* YOUR TASK: Print, in exact form, the lines below from the one containing "### Exemplo de cálculo" through the one containing "### Uso das unidades", and omit all others.
+ + +
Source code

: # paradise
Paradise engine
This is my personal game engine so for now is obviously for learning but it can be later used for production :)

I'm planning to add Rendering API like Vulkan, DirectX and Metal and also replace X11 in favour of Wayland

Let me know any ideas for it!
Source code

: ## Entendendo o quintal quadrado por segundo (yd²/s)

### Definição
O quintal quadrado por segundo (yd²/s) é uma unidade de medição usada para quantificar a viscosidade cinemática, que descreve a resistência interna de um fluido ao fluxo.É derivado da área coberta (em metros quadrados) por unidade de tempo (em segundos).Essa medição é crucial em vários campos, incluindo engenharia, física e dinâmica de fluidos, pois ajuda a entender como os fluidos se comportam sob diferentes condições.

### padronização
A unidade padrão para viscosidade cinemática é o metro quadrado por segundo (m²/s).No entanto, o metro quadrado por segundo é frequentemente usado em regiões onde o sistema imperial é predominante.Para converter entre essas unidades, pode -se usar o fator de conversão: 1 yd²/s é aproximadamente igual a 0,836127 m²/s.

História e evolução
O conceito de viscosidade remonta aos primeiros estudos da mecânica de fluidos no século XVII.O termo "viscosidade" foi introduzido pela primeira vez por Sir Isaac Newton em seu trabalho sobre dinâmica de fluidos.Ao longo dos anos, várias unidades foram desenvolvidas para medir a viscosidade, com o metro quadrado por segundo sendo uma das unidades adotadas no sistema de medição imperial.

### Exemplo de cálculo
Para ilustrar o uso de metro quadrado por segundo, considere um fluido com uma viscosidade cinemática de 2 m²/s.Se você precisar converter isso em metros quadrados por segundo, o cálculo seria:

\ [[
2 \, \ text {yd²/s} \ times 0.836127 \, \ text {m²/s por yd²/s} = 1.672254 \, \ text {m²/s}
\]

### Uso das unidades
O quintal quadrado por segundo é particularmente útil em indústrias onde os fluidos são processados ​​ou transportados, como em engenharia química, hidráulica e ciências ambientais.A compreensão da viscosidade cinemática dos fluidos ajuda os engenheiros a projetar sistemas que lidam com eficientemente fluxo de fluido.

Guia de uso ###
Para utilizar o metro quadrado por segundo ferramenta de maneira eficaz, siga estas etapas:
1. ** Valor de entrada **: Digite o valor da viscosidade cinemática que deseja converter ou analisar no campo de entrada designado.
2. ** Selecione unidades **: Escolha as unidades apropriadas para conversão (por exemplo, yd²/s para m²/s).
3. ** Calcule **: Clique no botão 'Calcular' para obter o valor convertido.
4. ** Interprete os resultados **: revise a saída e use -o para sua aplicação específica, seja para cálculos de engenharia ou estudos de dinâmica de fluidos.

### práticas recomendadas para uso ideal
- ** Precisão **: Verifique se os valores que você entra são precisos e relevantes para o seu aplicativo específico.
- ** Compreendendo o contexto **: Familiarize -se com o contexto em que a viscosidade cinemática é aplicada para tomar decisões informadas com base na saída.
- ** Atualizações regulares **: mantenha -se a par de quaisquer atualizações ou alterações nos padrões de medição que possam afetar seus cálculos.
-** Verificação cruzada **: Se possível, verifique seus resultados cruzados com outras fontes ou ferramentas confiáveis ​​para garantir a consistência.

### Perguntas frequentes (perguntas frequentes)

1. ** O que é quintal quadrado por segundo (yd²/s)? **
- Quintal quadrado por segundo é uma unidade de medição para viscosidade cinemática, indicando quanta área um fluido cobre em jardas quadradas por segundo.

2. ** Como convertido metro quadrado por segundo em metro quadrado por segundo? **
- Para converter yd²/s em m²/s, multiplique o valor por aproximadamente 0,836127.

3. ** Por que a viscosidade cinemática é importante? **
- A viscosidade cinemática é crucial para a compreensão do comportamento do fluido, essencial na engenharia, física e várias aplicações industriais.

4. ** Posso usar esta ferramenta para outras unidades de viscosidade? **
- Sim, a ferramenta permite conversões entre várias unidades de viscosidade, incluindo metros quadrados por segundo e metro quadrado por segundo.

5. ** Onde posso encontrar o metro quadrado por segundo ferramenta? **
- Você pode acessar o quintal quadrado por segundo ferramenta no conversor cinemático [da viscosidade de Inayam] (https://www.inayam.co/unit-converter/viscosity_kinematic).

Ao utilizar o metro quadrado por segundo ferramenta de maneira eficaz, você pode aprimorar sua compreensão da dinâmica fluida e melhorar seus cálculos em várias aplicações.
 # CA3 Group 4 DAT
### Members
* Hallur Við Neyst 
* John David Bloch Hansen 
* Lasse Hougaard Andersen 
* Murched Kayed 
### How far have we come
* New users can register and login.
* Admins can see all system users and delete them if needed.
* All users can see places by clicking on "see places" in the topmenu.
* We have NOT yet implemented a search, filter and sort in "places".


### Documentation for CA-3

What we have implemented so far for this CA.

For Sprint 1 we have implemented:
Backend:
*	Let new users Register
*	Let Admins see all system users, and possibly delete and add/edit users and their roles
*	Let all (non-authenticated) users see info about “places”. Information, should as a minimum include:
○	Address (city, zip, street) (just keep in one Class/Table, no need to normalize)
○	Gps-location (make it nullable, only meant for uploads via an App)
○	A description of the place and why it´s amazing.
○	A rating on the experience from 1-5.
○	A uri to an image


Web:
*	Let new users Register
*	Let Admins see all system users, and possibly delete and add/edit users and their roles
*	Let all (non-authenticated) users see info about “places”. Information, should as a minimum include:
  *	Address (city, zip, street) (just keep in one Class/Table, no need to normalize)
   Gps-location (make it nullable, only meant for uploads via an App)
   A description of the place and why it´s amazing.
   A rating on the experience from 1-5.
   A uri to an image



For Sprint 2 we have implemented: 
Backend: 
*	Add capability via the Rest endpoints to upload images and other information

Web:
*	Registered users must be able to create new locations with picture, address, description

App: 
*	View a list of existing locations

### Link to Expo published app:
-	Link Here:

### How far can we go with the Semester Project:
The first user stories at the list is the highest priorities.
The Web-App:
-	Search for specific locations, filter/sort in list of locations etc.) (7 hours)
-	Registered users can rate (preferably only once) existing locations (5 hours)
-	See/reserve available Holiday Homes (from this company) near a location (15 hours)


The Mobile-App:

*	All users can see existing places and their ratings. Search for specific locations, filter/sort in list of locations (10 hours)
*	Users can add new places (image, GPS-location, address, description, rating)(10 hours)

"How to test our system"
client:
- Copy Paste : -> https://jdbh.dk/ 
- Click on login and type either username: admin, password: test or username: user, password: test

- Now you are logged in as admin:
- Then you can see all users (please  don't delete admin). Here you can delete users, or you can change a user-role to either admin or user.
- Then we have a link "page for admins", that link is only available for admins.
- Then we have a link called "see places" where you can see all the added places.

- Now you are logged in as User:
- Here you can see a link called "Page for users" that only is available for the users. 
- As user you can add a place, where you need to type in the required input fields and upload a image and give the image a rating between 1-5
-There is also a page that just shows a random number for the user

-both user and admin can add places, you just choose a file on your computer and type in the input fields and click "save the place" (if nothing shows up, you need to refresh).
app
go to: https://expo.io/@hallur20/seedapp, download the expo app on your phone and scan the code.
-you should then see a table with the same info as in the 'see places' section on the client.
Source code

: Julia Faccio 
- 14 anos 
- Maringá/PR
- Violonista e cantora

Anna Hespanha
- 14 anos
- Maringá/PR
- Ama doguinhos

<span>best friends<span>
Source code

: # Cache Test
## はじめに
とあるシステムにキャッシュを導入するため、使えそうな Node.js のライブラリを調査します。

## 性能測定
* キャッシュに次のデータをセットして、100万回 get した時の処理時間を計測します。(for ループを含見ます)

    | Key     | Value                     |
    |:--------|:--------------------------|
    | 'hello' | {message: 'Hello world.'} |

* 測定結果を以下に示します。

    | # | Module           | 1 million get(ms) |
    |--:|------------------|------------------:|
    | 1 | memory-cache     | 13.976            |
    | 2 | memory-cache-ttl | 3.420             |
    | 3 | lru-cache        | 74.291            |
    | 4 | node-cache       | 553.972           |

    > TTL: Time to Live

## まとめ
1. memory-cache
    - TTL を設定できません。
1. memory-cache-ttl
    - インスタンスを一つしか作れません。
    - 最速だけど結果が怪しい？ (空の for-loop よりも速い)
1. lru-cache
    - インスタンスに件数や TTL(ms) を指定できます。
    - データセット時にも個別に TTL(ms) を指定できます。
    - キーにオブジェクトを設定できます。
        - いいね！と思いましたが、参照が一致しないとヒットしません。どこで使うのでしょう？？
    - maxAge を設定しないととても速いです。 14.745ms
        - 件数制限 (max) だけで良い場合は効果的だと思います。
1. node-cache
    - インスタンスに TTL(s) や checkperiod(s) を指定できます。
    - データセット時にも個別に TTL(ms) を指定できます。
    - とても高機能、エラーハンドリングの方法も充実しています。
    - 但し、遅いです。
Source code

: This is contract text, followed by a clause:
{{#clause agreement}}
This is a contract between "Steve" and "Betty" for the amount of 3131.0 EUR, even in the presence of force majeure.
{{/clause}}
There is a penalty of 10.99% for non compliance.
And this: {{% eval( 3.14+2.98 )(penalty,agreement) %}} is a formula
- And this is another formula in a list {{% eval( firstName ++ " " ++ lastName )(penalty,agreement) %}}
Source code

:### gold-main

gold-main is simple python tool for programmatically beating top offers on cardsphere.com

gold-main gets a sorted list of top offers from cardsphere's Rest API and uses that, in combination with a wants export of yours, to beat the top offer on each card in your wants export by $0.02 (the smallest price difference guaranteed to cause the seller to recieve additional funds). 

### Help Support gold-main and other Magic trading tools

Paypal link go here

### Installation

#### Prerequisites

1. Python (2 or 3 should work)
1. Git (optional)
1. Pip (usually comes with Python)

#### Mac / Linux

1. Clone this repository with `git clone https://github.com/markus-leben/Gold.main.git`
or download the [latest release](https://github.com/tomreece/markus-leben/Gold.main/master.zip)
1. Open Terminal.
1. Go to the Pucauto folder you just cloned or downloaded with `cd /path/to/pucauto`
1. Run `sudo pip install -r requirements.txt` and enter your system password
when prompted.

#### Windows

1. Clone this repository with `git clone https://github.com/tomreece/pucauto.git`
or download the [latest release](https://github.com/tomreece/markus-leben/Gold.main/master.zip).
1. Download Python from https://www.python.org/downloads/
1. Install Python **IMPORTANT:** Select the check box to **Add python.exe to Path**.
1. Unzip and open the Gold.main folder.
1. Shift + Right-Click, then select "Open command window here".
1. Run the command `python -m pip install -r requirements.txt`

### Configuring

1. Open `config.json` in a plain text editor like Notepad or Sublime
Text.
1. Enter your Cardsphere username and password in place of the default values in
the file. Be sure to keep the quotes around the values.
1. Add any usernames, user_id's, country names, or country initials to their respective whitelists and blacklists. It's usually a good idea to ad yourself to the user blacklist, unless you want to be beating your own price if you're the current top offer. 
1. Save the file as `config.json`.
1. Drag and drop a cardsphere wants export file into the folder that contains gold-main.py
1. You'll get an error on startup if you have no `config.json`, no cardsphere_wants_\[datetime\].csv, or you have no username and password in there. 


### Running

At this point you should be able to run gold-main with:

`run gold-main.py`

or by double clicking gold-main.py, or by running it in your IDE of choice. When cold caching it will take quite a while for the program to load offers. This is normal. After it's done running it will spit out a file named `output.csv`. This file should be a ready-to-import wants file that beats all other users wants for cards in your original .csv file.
+ + +
* RESPONSE:
### Exemplo de cálculo
Para ilustrar o uso de metro quadrado por segundo, considere um fluido com uma viscosidade cinemática de 2 m²/s.Se você precisar converter isso em metros quadrados por segundo, o cálculo seria:

\ [[
2 \, \ text {yd²/s} \ times 0.836127 \, \ text {m²/s por yd²/s} = 1.672254 \, \ text {m²/s}
\]

### Uso das unidades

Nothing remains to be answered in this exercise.